First things first. In 2004, Jack Ma – founder of e-commerce giant Alibaba – came up with the brilliant idea of incorporating a payment platform on Alibaba called Alipay. In the meantime, Ant Group (the current name) has developed itself into one of the most valuable fintech firms in the world. With an estimated valuation of more than $300 billion, it already surpassed JPMorgan Chase. And, as The Economist puts it so eloquently in their second October edition, ‘payments are just the appetizer’. China’s largest fintech firm now provides many other financial services. These range from asset management to investment products to even health insurances and money lending.

Why are they heading for the stock market, one might wonder. In this way, they seek to raise money to finance both their economic growth and technological development. With more than a billion users – from which over 700 million monthly – Ant Group is huge in China. But this also makes it difficult to grow its market share much further there. The growth they aspire to generate will therefore mainly have to come from international expansion. In addition, massive investments are being made in the latest technologies – from artificial intelligence to biometric authentication. And therefore, money is needed.

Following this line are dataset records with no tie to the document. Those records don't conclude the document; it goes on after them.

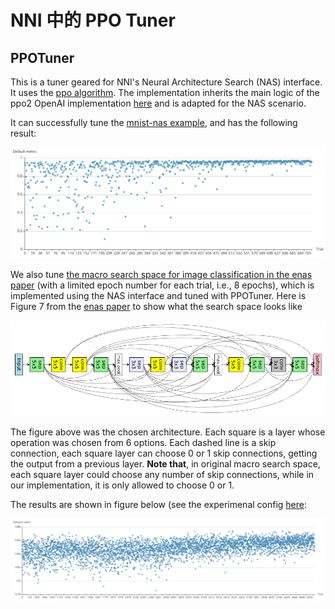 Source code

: # NNI 中的 PPO Tuner

## PPOTuner

This is a tuner geared for NNI's Neural Architecture Search (NAS) interface. It uses the [ppo algorithm](https://arxiv.org/abs/1707.06347). The implementation inherits the main logic of the ppo2 OpenAI implementation [here](https://github.com/openai/baselines/tree/master/baselines/ppo2) and is adapted for the NAS scenario.

It can successfully tune the [mnist-nas example](https://github.com/microsoft/nni/tree/master/examples/trials/mnist-nas), and has the following result:

![](../../img/ppo_mnist.png)

We also tune [the macro search space for image classification in the enas paper](https://github.com/microsoft/nni/tree/master/examples/trials/nas_cifar10) (with a limited epoch number for each trial, i.e., 8 epochs), which is implemented using the NAS interface and tuned with PPOTuner. Here is Figure 7 from the [enas paper](https://arxiv.org/pdf/1802.03268.pdf) to show what the search space looks like

![](../../img/enas_search_space.png)

The figure above was the chosen architecture. Each square is a layer whose operation was chosen from 6 options. Each dashed line is a skip connection, each square layer can choose 0 or 1 skip connections, getting the output from a previous layer. **Note that**, in original macro search space, each square layer could choose any number of skip connections, while in our implementation, it is only allowed to choose 0 or 1.

The results are shown in figure below (see the experimenal config [here](https://github.com/microsoft/nni/blob/master/examples/trials/nas_cifar10/config_ppo.yml):

![](../../img/ppo_cifar10.png)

This brings us to November 5. Ant Group would normally have entered the stock market that day in both Hong Kong and Shanghai. It was going to be the biggest initial public offering (IPO) in history. With $34.4 billion Ant was going to leave Saudi Aramco ($29.4 billion) far behind. Financial data seem to be the oil of the 21stcentury. Only, in extremis, China is blocking the largest IPO ever.

Then where did it go wrong? This involves the regulatory side of things. Tuesday November 3 – two days ahead of the historical IPO – the Shanghai Stock Exchange came with the breaking announcement that the IPO was being halted. Shortly afterwards, the news got in that the IPO in Hongkong would also be frozen. Chinese regulators stated that certain changes to the fintech-regulation would be far-reaching enough to delay the IPO. Without going into detail about the legal side of the story, it all comes down on China wanting its fintech companies to be subject to the same regulations as traditional banks. Jack Ma and his team have now around six months to both revive and retry the IPO.

Despite the suspension of their listing, this whole story fits in seamlessly within the shift we observe within global banking. Fintech is more booming than ever, and the global pandemic appears to have been a catalyst in this success story. In the end, Jack Ma still got it right when he in 2008 – reacting on how hard it was for small businesses to get loans – stated that “if the banks do not change, let’s change the banks”. To be continued.